Olivia Corsi on inspiring creativity throughout her mumpreneur journey
Olivia Corsi, Founder and CEO of Caramel and Sun and mum to two adorable little girls, reveals how she’s inspiring her kids to get creative and find their spark.
French-native Olivia Corsi was drawn to Dubai 12 years ago to work within the luxury perfumes department at Chalhoub Group. Having previously worked within the sector in France, Ireland and the UK, the mum of two little girls Stella (6) and Romy (4), realized that the city would let her accomplish her goals, one day allowing her to launch Caramel and Sun. “We focus on design and contemporary kids’ furniture and accessories. I just bought over the UAE handmade kids furniture brand, POMME KIDS, and I’m about to launch a new kids’ accessories brand made out of African wax tissue,” says Olivia. The business school graduate married a “very supportive” French-Greek man, and since moving here, has found herself gradually climbing the ladder – her last stint was at Estee Lauder, where she headed the Marketing for luxury cosmetic brands. “This really helped me learn the steps required to building a quality brand, details in retail execution and overall management of a business,” she says.
As she takes us around her home in Jumeirah, she reminisces the beginnings of Caramel and Sun. “I was designing Stella and Romy’s room and started to see that there was a gap in the market. I had to shop online in Europe and bring things in my suitcase from Paris, to develop an environment for my kids filled with cool, creative products from small and big brands,” she says. Olivia strongly believes that a kids’ room is the first place they learn about creativity and design and that it allows them to develop their own creativity. “I therefore did what every passionate, and crazy, person would do. I quit my job and dove into opening my company. I am loving every mad minute of it.”
As a mumpreneur, Olivia admits that while it takes passion and a long-term belief in her company, it is important for her to find that balance with her children and family. “I try to put as much time and effort into being a mother who is present and bonded to my children, as I do to be present for my customer and team. The hours are long but since this balance is driven by passion for what I do, and love for my children, this gives me the strength to do both.”

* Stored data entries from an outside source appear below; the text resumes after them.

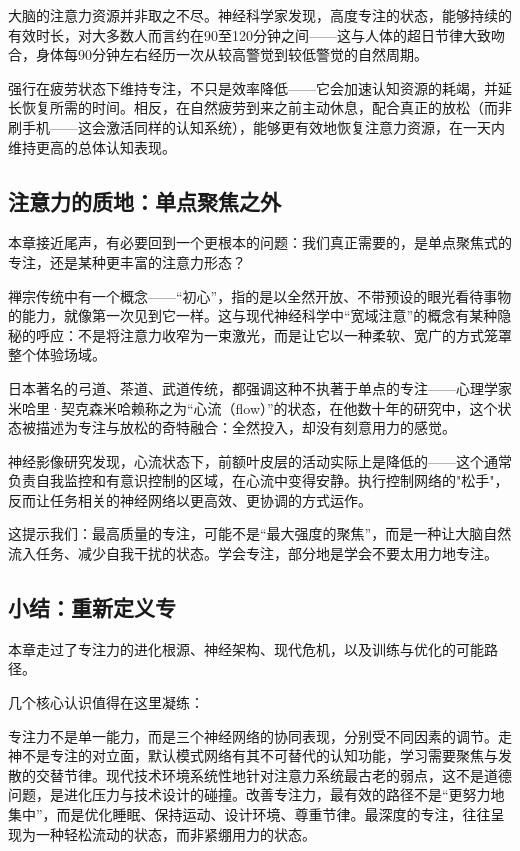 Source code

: \documentclass[11pt]{article}
\begin{document}
大脑的注意力资源并非取之不尽。神经科学家发现，高度专注的状态，能够持续的有效时长，对大多数人而言约在90至120分钟之间——这与人体的超日节律大致吻合，身体每90分钟左右经历一次从较高警觉到较低警觉的自然周期。

强行在疲劳状态下维持专注，不只是效率降低——它会加速认知资源的耗竭，并延长恢复所需的时间。相反，在自然疲劳到来之前主动休息，配合真正的放松（而非刷手机——这会激活同样的认知系统），能够更有效地恢复注意力资源，在一天内维持更高的总体认知表现。
\subsection{注意力的质地：单点聚焦之外}
\label{sec:org3953150}

本章接近尾声，有必要回到一个更根本的问题：我们真正需要的，是单点聚焦式的专注，还是某种更丰富的注意力形态？

禅宗传统中有一个概念——“初心”，指的是以全然开放、不带预设的眼光看待事物的能力，就像第一次见到它一样。这与现代神经科学中“宽域注意”的概念有某种隐秘的呼应：不是将注意力收窄为一束激光，而是让它以一种柔软、宽广的方式笼罩整个体验场域。

日本著名的弓道、茶道、武道传统，都强调这种不执著于单点的专注——心理学家米哈里·契克森米哈赖称之为“心流（flow）”的状态，在他数十年的研究中，这个状态被描述为专注与放松的奇特融合：全然投入，却没有刻意用力的感觉。

神经影像研究发现，心流状态下，前额叶皮层的活动实际上是降低的——这个通常负责自我监控和有意识控制的区域，在心流中变得安静。执行控制网络的"松手"，反而让任务相关的神经网络以更高效、更协调的方式运作。

这提示我们：最高质量的专注，可能不是“最大强度的聚焦”，而是一种让大脑自然流入任务、减少自我干扰的状态。学会专注，部分地是学会不要太用力地专注。
\subsection{小结：重新定义专}
\label{sec:orgfbc310b}

本章走过了专注力的进化根源、神经架构、现代危机，以及训练与优化的可能路径。

几个核心认识值得在这里凝练：

专注力不是单一能力，而是三个神经网络的协同表现，分别受不同因素的调节。走神不是专注的对立面，默认模式网络有其不可替代的认知功能，学习需要聚焦与发散的交替节律。现代技术环境系统性地针对注意力系统最古老的弱点，这不是道德问题，是进化压力与技术设计的碰撞。改善专注力，最有效的路径不是“更努力地集中”，而是优化睡眠、保持运动、设计环境、尊重节律。最深度的专注，往往呈现为一种轻松流动的状态，而非紧绷用力的状态。
\end{document}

But in order to manage her business and home life, she need to demonstrate what it takes. “I am very proud to show my girls that decisions in life can be driven by passion and a lot of hard work,” says Olivia. Becoming a mom has confirmed this and everything from her school-runs to play-time is a measure of success. To start the day positively, Olivia admits she focuses on getting a café latte on her way to work. After that, it’s in and out of meetings with customers, to the store in Mercato or office in Al Quoz, and while she’s en route, phone calls with the team to complete her to-do list and focus areas for the week. At 2:30pm, it’s pick-up time for the kids to drop them home, meetings with customers, distribution and online businesses, delivery schedules, new assortment selections; and ways to expand and open new doors. She gets home between 7:00 and 7:30 at least three time a week to have dinner with the family and either go to bed after putting the kids to sleep at 8pm; watch a cool series; or catch up with girlfriends for a nice night out. “Our conversations are usually about how we will remake the world. Dubai has really become home to me!”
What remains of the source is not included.